Every line containing the string "Kabelmantels" is to be copied from the records.

# # #

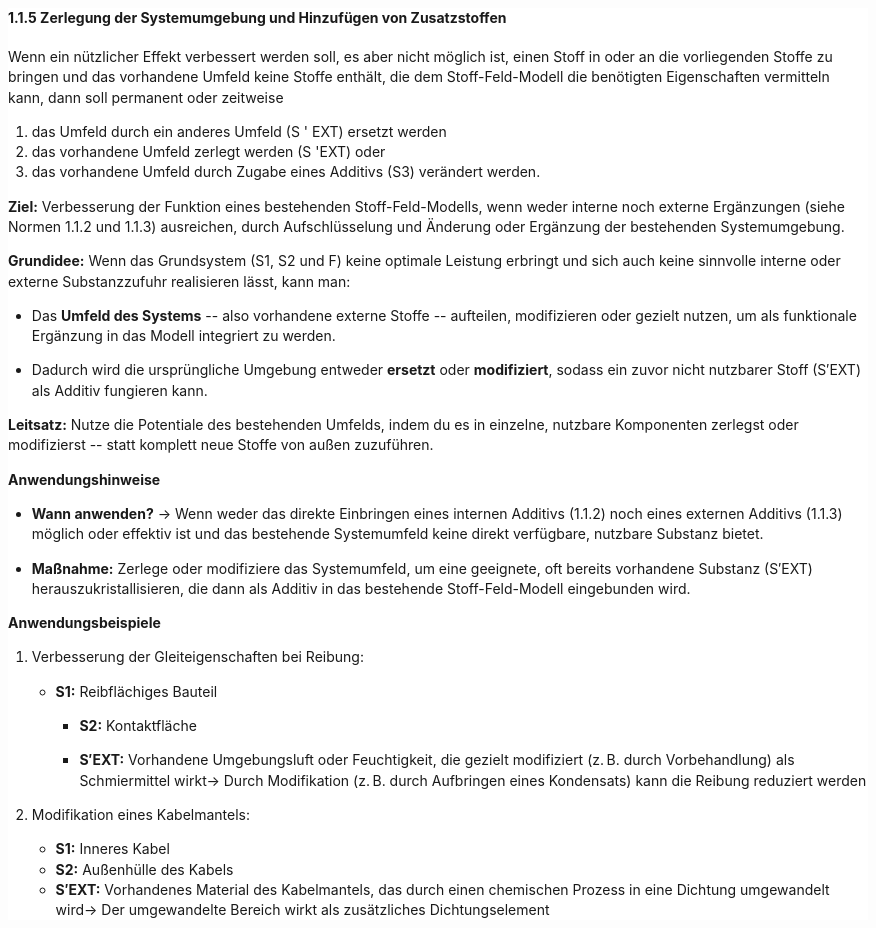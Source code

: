 
#### 1.1.5 Zerlegung der Systemumgebung und Hinzufügen von Zusatzstoffen

Wenn ein nützlicher Effekt verbessert werden soll, es aber nicht möglich ist, einen Stoff in oder an die vorliegenden Stoffe zu bringen und das vorhandene Umfeld keine Stoffe enthält, die dem Stoff-Feld-Modell die benötigten Eigenschaften vermitteln kann, dann soll permanent oder zeitweise

1. das Umfeld durch ein anderes Umfeld (S ' EXT) ersetzt werden
2. das vorhandene Umfeld zerlegt werden (S 'EXT) oder
3. das vorhandene Umfeld durch Zugabe eines Additivs (S3) verändert werden. 

**Ziel:** Verbesserung der Funktion eines bestehenden Stoff-Feld-Modells, wenn weder interne noch externe Ergänzungen (siehe Normen 1.1.2 und 1.1.3) ausreichen, durch Aufschlüsselung und Änderung oder Ergänzung der bestehenden Systemumgebung.

**Grundidee:** Wenn das Grundsystem (S1, S2 und F) keine optimale Leistung erbringt und sich auch keine sinnvolle interne oder externe Substanzzufuhr realisieren lässt, kann man:

- Das **Umfeld des Systems** -- also vorhandene externe Stoffe -- aufteilen, modifizieren oder gezielt nutzen, um als funktionale Ergänzung in das Modell integriert zu werden.

- Dadurch wird die ursprüngliche Umgebung entweder **ersetzt** oder **modifiziert**, sodass ein zuvor nicht nutzbarer Stoff (S′EXT) als Additiv fungieren kann. 
  

**Leitsatz:** Nutze die Potentiale des bestehenden Umfelds, indem du es in einzelne, nutzbare Komponenten zerlegst oder modifizierst -- statt komplett neue Stoffe von außen zuzuführen. 

**Anwendungshinweise**

- **Wann anwenden?** → Wenn weder das direkte Einbringen eines internen Additivs (1.1.2) noch eines externen Additivs (1.1.3) möglich oder effektiv ist und das bestehende Systemumfeld keine direkt verfügbare, nutzbare Substanz bietet.

- **Maßnahme:** Zerlege oder modifiziere das Systemumfeld, um eine geeignete, oft bereits vorhandene Substanz (S′EXT) herauszukristallisieren, die dann als Additiv in das bestehende Stoff-Feld-Modell eingebunden wird. 
  

**Anwendungsbeispiele** 

1. Verbesserung der Gleiteigenschaften bei Reibung:

   - **S1:** Reibflächiges Bauteil
   
   
      - **S2:** Kontaktfläche
   
   
      - **S′EXT:** Vorhandene Umgebungsluft oder Feuchtigkeit, die gezielt modifiziert (z. B. durch Vorbehandlung) als Schmiermittel wirkt→ Durch Modifikation (z. B. durch Aufbringen eines Kondensats) kann die Reibung reduziert werden 
   

2. Modifikation eines Kabelmantels:
   - **S1:** Inneres Kabel
   - **S2:** Außenhülle des Kabels
   - **S′EXT:** Vorhandenes Material des Kabelmantels, das durch einen chemischen Prozess in eine Dichtung umgewandelt wird→ Der umgewandelte Bereich wirkt als zusätzliches Dichtungselement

# # #

- Output for this exercise:
2. Modifikation eines Kabelmantels:
   - **S′EXT:** Vorhandenes Material des Kabelmantels, das durch einen chemischen Prozess in eine Dichtung umgewandelt wird→ Der umgewandelte Bereich wirkt als zusätzliches Dichtungselement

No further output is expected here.